LONDON (Reuters) – Grain was flowing out of Ukraine at a record pace on Monday under an initiative led by the United Nations aimed at easing global food shortages despite Russia’s decision to suspend its participation in the scheme.
Russia said on Saturday it was pulling out of the deal, which ensured safe passage of grain exports from three Ukrainian ports, after what it said was a major Ukrainian drone attack on its fleet in Crimea.
Other participants were pressing ahead with the deal despite Russia’s withdrawal while France said it was working to boost Ukraine grain exports via land routes in conjunction with other European Union states.
Ukraine is one of the world’s largest grain exporters and the conflict with Russia led to the closure of its seaports in February, driving up food prices and contributing to a steep rise in acute hunger across the globe.
The deal, signed on July 22, has helped ease the crisis with more than 9.5 million tonnes of corn, wheat, sunflower products, barley, rapeseed and soy exported under the pact.

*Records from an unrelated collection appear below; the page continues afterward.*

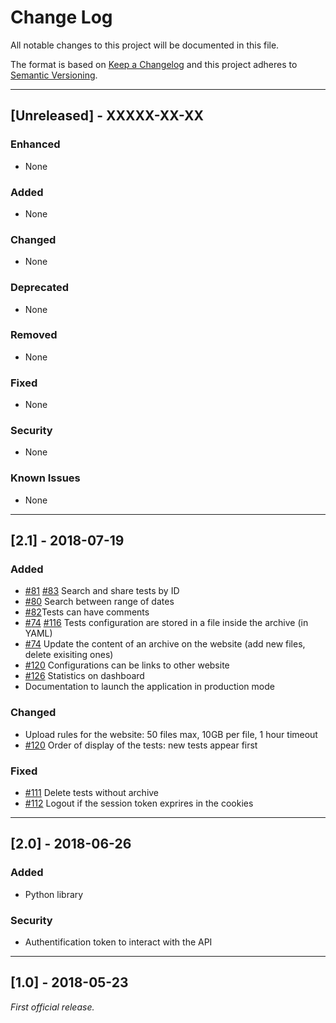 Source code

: # Change Log
All notable changes to this project will be documented in this file.

The format is based on [Keep a Changelog](http://keepachangelog.com/)
and this project adheres to [Semantic Versioning](http://semver.org/).

***
## [Unreleased] - XXXXX-XX-XX
### Enhanced
- None

### Added
- None

### Changed
- None

### Deprecated
- None

### Removed
- None

### Fixed
- None

### Security
- None

### Known Issues
- None

***
## [2.1] - 2018-07-19

### Added
- [#81](https://gitlab.aldebaran.lan/hardware-test/astr/issues/81) [#83](https://gitlab.aldebaran.lan/hardware-test/astr/issues/83) Search and share tests by ID
- [#80](https://gitlab.aldebaran.lan/hardware-test/astr/issues/80) Search between range of dates
- [#82](https://gitlab.aldebaran.lan/hardware-test/astr/issues/82)Tests can have comments
- [#74](https://gitlab.aldebaran.lan/hardware-test/astr/issues/74) [#116](https://gitlab.aldebaran.lan/hardware-test/astr/issues/116) Tests configuration are stored in a file inside the archive (in YAML)
- [#74](https://gitlab.aldebaran.lan/hardware-test/astr/issues/74) Update the content of an archive on the website (add new files, delete exisiting ones)
- [#120](https://gitlab.aldebaran.lan/hardware-test/astr/issues/120) Configurations can be links to other website
- [#126](https://gitlab.aldebaran.lan/hardware-test/astr/issues/126) Statistics on dashboard
- Documentation to launch the application in production mode

### Changed
- Upload rules for the website: 50 files max, 10GB per file, 1 hour timeout
- [#120](https://gitlab.aldebaran.lan/hardware-test/astr/issues/120) Order of display of the tests: new tests appear first

### Fixed
- [#111](https://gitlab.aldebaran.lan/hardware-test/astr/issues/111) Delete tests without archive
- [#112](https://gitlab.aldebaran.lan/hardware-test/astr/issues/112) Logout if the session token exprires in the cookies


***
## [2.0] - 2018-06-26

### Added
- Python library

### Security
- Authentification token to interact with the API

***
## [1.0] - 2018-05-23

*First official release.*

A record volume of 354,500 tonnes of agricultural products was carried on vessels leaving Ukrainian ports on Monday as part of the Black Sea grain deal, a spokesperson for Odesa’s military administration said.
“Civilian cargo ships can never be a military target or held hostage. The food must flow,” tweeted Amir Abdullah, the U.N. official who coordinates the programme.
Turkey, which helped broker the deal, remained committed to the deal which involves the inspection of cargoes at a Joint Coordination Centre in Istanbul.
“Even if Russia behaves hesitantly because it didn’t receive the same benefits, we will continue decisively our efforts to serve humanity,” President Tayyip Erdogan said in a speech.
Russia said on Monday it would be risky for Ukraine to continue exporting.
“In conditions when Russia is talking about the impossibility of guaranteeing the safety of shipping in these areas, such a deal is hardly feasible, and it takes on a different character – much more risky, dangerous and unguaranteed,” Kremlin spokesman Dmitry Peskov told reporters.
WHEAT PRICES CLIMB
Wheat prices rose on Monday, climbing around 6% to $8.78 a bushel in Chicago, but remained far below a peak of $13.63-1/2 set in early March shortly after the conflict began.
The strong pace of wheat exports from Russia, which harvested a record crop this summer, has helped to bolster supplies on the world market.
Consultancy Sovecon on Monday estimated that Russia would export 4.5 million tonnes of wheat in October, up from 2.8 million in the same month last year.
Corn prices rose more than 2% to $6.96 a bushel in Chicago on Monday while soybean oil rose about 1.6% to 72.96 cents per lb.
Ukraine is a major exporter of corn and there were concerns that shipments to the European Union could be disrupted.
“As far as Europe is concerned, corn is a bigger issue than wheat as we are getting into peak season for Ukrainian corn in November,” said one grain trader said.
Analysts warned that although global agricultural commodity prices have come off record highs in recent months, local retail food prices remain high and could now face further upside.
“Typically, it takes about two months for higher grain prices to filter through the supply chain and impact consumers at the retail level,” said a Sydney-based analyst.
“But food processors do not have much forward coverage, so it is likely to be a lot quicker.”